Pendapat ini bisa ditemukan pembenarannya lewat fakta bahwa dunia di abad 21 adalah abad digital dan otomasi. Informasi serba digital dan sangat cepat. Menjelajahi dunia cukup menekan tomboh search di kotak pandora google.

Beberapa pakar memprediksi, di masa mendatang, beberapa pekerjaan lama akan digantikan oleh pekerjaan baru yang berbasis otomasi dan AI (artificial intellegences). Ini menandakan manusia memerlukan skill baru yang harus bisa menyesuaikan dengan zaman.

Dunia baru memerlukan skill baru. Keduanya sangat berhubungan. Manusia harus terus belajar lalu menyesuaikan diri.
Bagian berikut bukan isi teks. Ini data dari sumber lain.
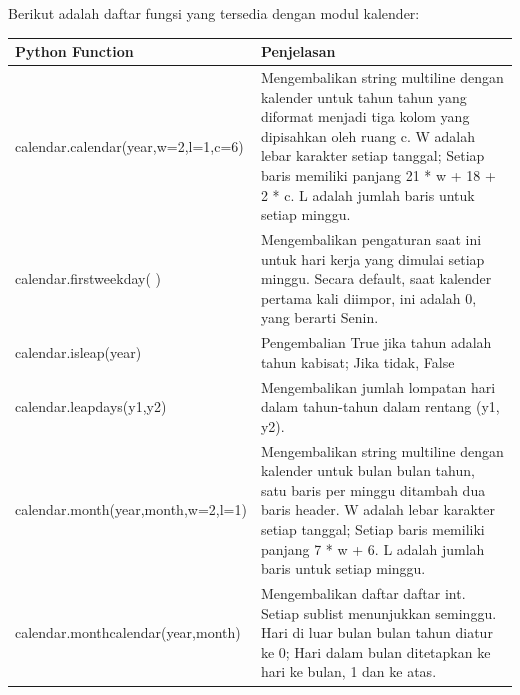 Berikut adalah daftar fungsi yang tersedia dengan modul kalender:
\begin{center}
\begin{tabular}{ | m{6cm} | m{4cm} | }
\hline
Python Function & Penjelasan \\
\hline
calendar.calendar(year,w=2,l=1,c=6) & Mengembalikan string multiline dengan kalender untuk tahun tahun yang diformat menjadi tiga kolom yang dipisahkan oleh ruang c. W adalah lebar karakter setiap tanggal; Setiap baris memiliki panjang 21 * w + 18 + 2 * c. L adalah jumlah baris untuk setiap minggu. \\
\hline
calendar.firstweekday( ) & Mengembalikan pengaturan saat ini untuk hari kerja yang dimulai setiap minggu. Secara default, saat kalender pertama kali diimpor, ini adalah 0, yang berarti Senin. \\
\hline
calendar.isleap(year) & Pengembalian True jika tahun adalah tahun kabisat; Jika tidak, False \\
\hline
calendar.leapdays(y1,y2) & Mengembalikan jumlah lompatan hari dalam tahun-tahun dalam rentang (y1, y2). \\
\hline
calendar.month(year,month,w=2,l=1) & Mengembalikan string multiline dengan kalender untuk bulan bulan tahun, satu baris per minggu ditambah dua baris header. W adalah lebar karakter setiap tanggal; Setiap baris memiliki panjang 7 * w + 6. L adalah jumlah baris untuk setiap minggu. \\
\hline
calendar.monthcalendar(year,month) & Mengembalikan daftar daftar int. Setiap sublist menunjukkan seminggu. Hari di luar bulan bulan tahun diatur ke 0; Hari dalam bulan ditetapkan ke hari ke bulan, 1 dan ke atas. \\
\hline
\end{tabular}
\end{center}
Jika tidak, maka zaman akan membunuh anda atau hanya hidup menjadi kaum nirguna/kaum rebahan. Itulah wajah zaman kita saat ini.

Kendati demikian, ada satu skill yang takkan pernah mati sekurang-kurangnya yaitu membaca dan paling penting yaitu menulis. Keterampilan ini senantiasa berguna dan tetap relevan untuk setiap masa. Pendapat ini mungkin sangat subjektif. Sebab dalam beberapa kasus, tak semua membutuhkan kemampuan menulis, kadang yang dibutuhkan skill olah suara atau retorika. Sebut saja, penyanyi dan motivator. Ada juga selain itu yang membutuhkan skill lain, yakni olah lidah; chef atau tukang masak dan skill olahraga; atlet.

Ketiga skills tadi tak membutuhkan kemampuan olah diksi dan menyusun kalimat berparagraf sampai bejibun, tetapi penyanyi, motivator, chef, ataupun atlet pada dasarnya adalah pembaca. Sebelum menjadi penyanyi, motivator, chef atau dan atlet, dulu mereka membaca buku dan membaca pengalaman sekitar. Mengoleksi buku kiat-kiat menjadi atlet, mengkhatamkan buku kumpulan bumbu kuliner sambil praktek membuat masakan atau membaca pengalaman perjalanan hidup penyanyi idola pernah mereka lakukan. Ketiga bidang pekerjaan itu tadi secara tidak langsung harus melakukan literasi dasar, yakni membaca.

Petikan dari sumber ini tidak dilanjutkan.